Estate Planning Tools: Power of Attorney
By Lisa Lane McDevitt, Esquire on Monday, July 18, 2011
A power of attorney is an invaluable estate planning tool that you may not even realize you need.
There are two types of Power of Attorneys. First, there is a General Power of Attorney which broadly gives the agent (the person you are giving the power to) the right to act just as you. That is, to purchase a car, purchase a house, deposit and withdraw funds, etc. For example, this Power of Attorney would be useful for an elderly citizen that needs help with various day to day transactions. Second, there is a more limited power of attorney, called a Special Power of Attorney which specifically details the power given. This can be useful for a specific transaction. For example, this power of attorney would be good for a deployed soldier that needs someone to sell his car while he is deployed.
Normally a Power of Attorney can only act if you were able to act. That means if you were in a coma and unable to do a transaction, your Power of Attorney would not be able to do that transaction either. However, by inserting specific words in the Power of Attorney to make it a Durable Power of Attorney this obstacle can be avoided. A Durable Power of Attorney become effective immediately and survives your incapacity. This makes it a valuable estate planning tool. Immediately upon signing your Durable Power of Attorney your agent may act on your behalf. The agent would continue to have authority to act on your behalf if you were in a coma or otherwise incapacitated and the agent wouldn’t be burdened with having to prove your incapacity.

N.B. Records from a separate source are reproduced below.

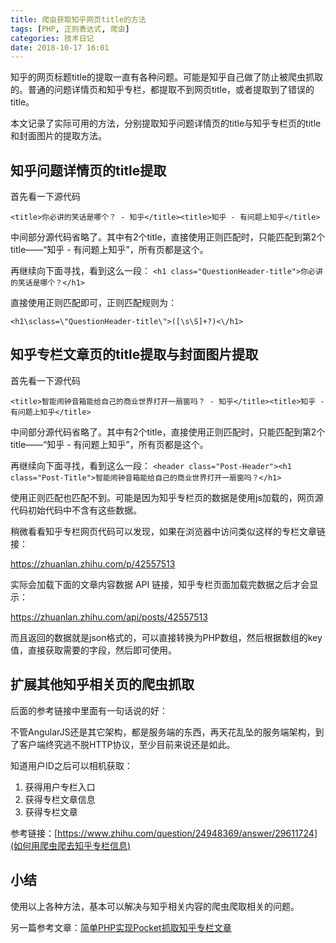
 ```yaml
---
title: 爬虫获取知乎网页title的方法  
tags: [PHP, 正则表达式, 爬虫]
categories: 技术日记
date: 2018-10-17 16:01
---
```


知乎的网页标题title的提取一直有各种问题。可能是知乎自己做了防止被爬虫抓取的。普通的问题详情页和知乎专栏，都提取不到网页title，或者提取到了错误的title。

本文记录了实际可用的方法，分别提取知乎问题详情页的title与知乎专栏页的title和封面图片的提取方法。

## 知乎问题详情页的title提取

首先看一下源代码

	<title>你必讲的笑话是哪个？ - 知乎</title><title>知乎 - 有问题上知乎</title>

中间部分源代码省略了。其中有2个title，直接使用正则匹配时，只能匹配到第2个title——“知乎 - 有问题上知乎”，所有页都是这个。

再继续向下面寻找，看到这么一段：
	`<h1 class="QuestionHeader-title">你必讲的笑话是哪个？</h1>`

直接使用正则匹配即可，正则匹配规则为：

    <h1\sclass=\"QuestionHeader-title\">([\s\S]+?)<\/h1>

## 知乎专栏文章页的title提取与封面图片提取

首先看一下源代码

	<title>智能闹钟音箱能给自己的商业世界打开一扇窗吗？ - 知乎</title><title>知乎 - 有问题上知乎</title>

中间部分源代码省略了。其中有2个title，直接使用正则匹配时，只能匹配到第2个title——“知乎 - 有问题上知乎”，所有页都是这个。

再继续向下面寻找，看到这么一段：
	`<header class="Post-Header"><h1 class="Post-Title">智能闹钟音箱能给自己的商业世界打开一扇窗吗？</h1>`

使用正则匹配也匹配不到。可能是因为知乎专栏页的数据是使用js加载的，网页源代码初始代码中不含有这些数据。

稍微看看知乎专栏网页代码可以发现，如果在浏览器中访问类似这样的专栏文章链接：

https://zhuanlan.zhihu.com/p/42557513

实际会加载下面的文章内容数据 API 链接，知乎专栏页面加载完数据之后才会显示：

https://zhuanlan.zhihu.com/api/posts/42557513

而且返回的数据就是json格式的，可以直接转换为PHP数组，然后根据数组的key值，直接获取需要的字段，然后即可使用。

## 扩展其他知乎相关页的爬虫抓取

后面的参考链接中里面有一句话说的好：

不管AngularJS还是其它架构，都是服务端的东西，再天花乱坠的服务端架构，到了客户端终究逃不脱HTTP协议，至少目前来说还是如此。

知道用户ID之后可以相机获取：

1. 获得用户专栏入口
2. 获得专栏文章信息
3. 获得专栏文章


参考链接：[https://www.zhihu.com/question/24948369/answer/29611724](如何用爬虫爬去知乎专栏信息)

## 小结

使用以上各种方法，基本可以解决与知乎相关内容的爬虫爬取相关的问题。

另一篇参考文章：[简单PHP实现Pocket抓取知乎专栏文章](https://www.300168.com/biancheng/show-21974.html)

Your designated agent should be someone you trust completely, and someone who understands how you handle your business affairs. Remember, a financial durable general power of attorney is like handing someone a blank check to all of your assets. An agent is a fiduciary. This means that he or she must manage your assets for your benefit-not their own. The person you name will be called upon to act under difficult circumstances. Your disability may be sudden, catching everyone by surprise, and may last for an extended period of time. However, with the power of attorney in place, you and your agent will be better prepared to address your needs.